[Opening Source records section]

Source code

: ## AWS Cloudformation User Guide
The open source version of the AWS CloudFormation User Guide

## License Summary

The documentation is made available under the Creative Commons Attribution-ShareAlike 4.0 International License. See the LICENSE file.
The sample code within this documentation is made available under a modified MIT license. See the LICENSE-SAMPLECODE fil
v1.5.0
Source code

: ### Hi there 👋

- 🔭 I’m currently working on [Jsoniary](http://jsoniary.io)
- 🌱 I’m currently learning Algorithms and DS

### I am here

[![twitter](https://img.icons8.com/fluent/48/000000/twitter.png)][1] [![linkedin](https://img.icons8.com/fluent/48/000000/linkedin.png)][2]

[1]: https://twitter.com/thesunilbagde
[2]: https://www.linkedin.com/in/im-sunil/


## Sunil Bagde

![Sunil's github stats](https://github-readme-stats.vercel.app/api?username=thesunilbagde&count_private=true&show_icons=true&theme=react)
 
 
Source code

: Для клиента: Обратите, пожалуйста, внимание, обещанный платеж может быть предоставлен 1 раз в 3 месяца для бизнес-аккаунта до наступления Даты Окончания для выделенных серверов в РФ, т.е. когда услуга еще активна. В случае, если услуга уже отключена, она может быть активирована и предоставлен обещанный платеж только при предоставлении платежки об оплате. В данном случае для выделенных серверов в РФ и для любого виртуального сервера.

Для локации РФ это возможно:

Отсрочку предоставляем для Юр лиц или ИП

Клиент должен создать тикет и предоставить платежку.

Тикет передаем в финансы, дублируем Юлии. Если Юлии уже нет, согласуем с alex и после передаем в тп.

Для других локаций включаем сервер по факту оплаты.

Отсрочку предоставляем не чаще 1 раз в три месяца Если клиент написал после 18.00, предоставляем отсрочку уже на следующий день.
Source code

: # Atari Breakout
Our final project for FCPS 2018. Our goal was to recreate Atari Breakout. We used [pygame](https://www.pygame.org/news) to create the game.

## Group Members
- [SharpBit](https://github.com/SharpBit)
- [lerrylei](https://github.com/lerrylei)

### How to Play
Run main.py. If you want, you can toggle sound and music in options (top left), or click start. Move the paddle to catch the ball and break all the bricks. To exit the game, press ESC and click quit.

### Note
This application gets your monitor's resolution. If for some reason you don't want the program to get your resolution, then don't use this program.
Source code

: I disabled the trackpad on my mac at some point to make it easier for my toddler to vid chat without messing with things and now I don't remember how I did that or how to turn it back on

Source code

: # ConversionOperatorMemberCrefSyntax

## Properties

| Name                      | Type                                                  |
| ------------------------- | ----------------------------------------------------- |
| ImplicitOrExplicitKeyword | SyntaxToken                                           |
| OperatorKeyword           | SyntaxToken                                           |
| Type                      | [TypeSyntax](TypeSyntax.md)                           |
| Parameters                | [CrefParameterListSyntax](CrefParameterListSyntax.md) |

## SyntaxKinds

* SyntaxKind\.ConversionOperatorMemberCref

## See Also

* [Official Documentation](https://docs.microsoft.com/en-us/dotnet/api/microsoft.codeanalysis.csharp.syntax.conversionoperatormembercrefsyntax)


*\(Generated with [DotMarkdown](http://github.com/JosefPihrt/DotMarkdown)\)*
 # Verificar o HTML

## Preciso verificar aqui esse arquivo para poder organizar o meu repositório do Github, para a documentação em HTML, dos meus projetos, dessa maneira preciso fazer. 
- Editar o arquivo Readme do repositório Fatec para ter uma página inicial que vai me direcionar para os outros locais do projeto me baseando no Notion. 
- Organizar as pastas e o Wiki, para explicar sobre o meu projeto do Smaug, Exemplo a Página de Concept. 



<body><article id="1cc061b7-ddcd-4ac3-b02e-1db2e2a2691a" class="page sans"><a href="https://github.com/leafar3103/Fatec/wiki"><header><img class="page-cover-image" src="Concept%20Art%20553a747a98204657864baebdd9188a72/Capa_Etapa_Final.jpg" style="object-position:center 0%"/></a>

[Closing Source records section]

Each entry shown above is to be duplicated exactly.

— Answer to the exercise —
Source code

: ## AWS Cloudformation User Guide
The open source version of the AWS CloudFormation User Guide

## License Summary

The documentation is made available under the Creative Commons Attribution-ShareAlike 4.0 International License. See the LICENSE file.
The sample code within this documentation is made available under a modified MIT license. See the LICENSE-SAMPLECODE fil
v1.5.0
Source code

: ### Hi there 👋

- 🔭 I’m currently working on [Jsoniary](http://jsoniary.io)
- 🌱 I’m currently learning Algorithms and DS

### I am here

[![twitter](https://img.icons8.com/fluent/48/000000/twitter.png)][1] [![linkedin](https://img.icons8.com/fluent/48/000000/linkedin.png)][2]

[1]: https://twitter.com/thesunilbagde
[2]: https://www.linkedin.com/in/im-sunil/


## Sunil Bagde

![Sunil's github stats](https://github-readme-stats.vercel.app/api?username=thesunilbagde&count_private=true&show_icons=true&theme=react)
 
 
Source code

: Для клиента: Обратите, пожалуйста, внимание, обещанный платеж может быть предоставлен 1 раз в 3 месяца для бизнес-аккаунта до наступления Даты Окончания для выделенных серверов в РФ, т.е. когда услуга еще активна. В случае, если услуга уже отключена, она может быть активирована и предоставлен обещанный платеж только при предоставлении платежки об оплате. В данном случае для выделенных серверов в РФ и для любого виртуального сервера.

Для локации РФ это возможно:

Отсрочку предоставляем для Юр лиц или ИП

Клиент должен создать тикет и предоставить платежку.

Тикет передаем в финансы, дублируем Юлии. Если Юлии уже нет, согласуем с alex и после передаем в тп.

Для других локаций включаем сервер по факту оплаты.

Отсрочку предоставляем не чаще 1 раз в три месяца Если клиент написал после 18.00, предоставляем отсрочку уже на следующий день.
Source code

: # Atari Breakout
Our final project for FCPS 2018. Our goal was to recreate Atari Breakout. We used [pygame](https://www.pygame.org/news) to create the game.

## Group Members
- [SharpBit](https://github.com/SharpBit)
- [lerrylei](https://github.com/lerrylei)

### How to Play
Run main.py. If you want, you can toggle sound and music in options (top left), or click start. Move the paddle to catch the ball and break all the bricks. To exit the game, press ESC and click quit.

### Note
This application gets your monitor's resolution. If for some reason you don't want the program to get your resolution, then don't use this program.
Source code

: I disabled the trackpad on my mac at some point to make it easier for my toddler to vid chat without messing with things and now I don't remember how I did that or how to turn it back on

Source code

: # ConversionOperatorMemberCrefSyntax

## Properties

| Name                      | Type                                                  |
| ------------------------- | ----------------------------------------------------- |
| ImplicitOrExplicitKeyword | SyntaxToken                                           |
| OperatorKeyword           | SyntaxToken                                           |
| Type                      | [TypeSyntax](TypeSyntax.md)                           |
| Parameters                | [CrefParameterListSyntax](CrefParameterListSyntax.md) |

## SyntaxKinds

* SyntaxKind\.ConversionOperatorMemberCref

## See Also

* [Official Documentation](https://docs.microsoft.com/en-us/dotnet/api/microsoft.codeanalysis.csharp.syntax.conversionoperatormembercrefsyntax)


*\(Generated with [DotMarkdown](http://github.com/JosefPihrt/DotMarkdown)\)*
 # Verificar o HTML

## Preciso verificar aqui esse arquivo para poder organizar o meu repositório do Github, para a documentação em HTML, dos meus projetos, dessa maneira preciso fazer. 
- Editar o arquivo Readme do repositório Fatec para ter uma página inicial que vai me direcionar para os outros locais do projeto me baseando no Notion. 
- Organizar as pastas e o Wiki, para explicar sobre o meu projeto do Smaug, Exemplo a Página de Concept. 



<body><article id="1cc061b7-ddcd-4ac3-b02e-1db2e2a2691a" class="page sans"><a href="https://github.com/leafar3103/Fatec/wiki"><header><img class="page-cover-image" src="Concept%20Art%20553a747a98204657864baebdd9188a72/Capa_Etapa_Final.jpg" style="object-position:center 0%"/></a>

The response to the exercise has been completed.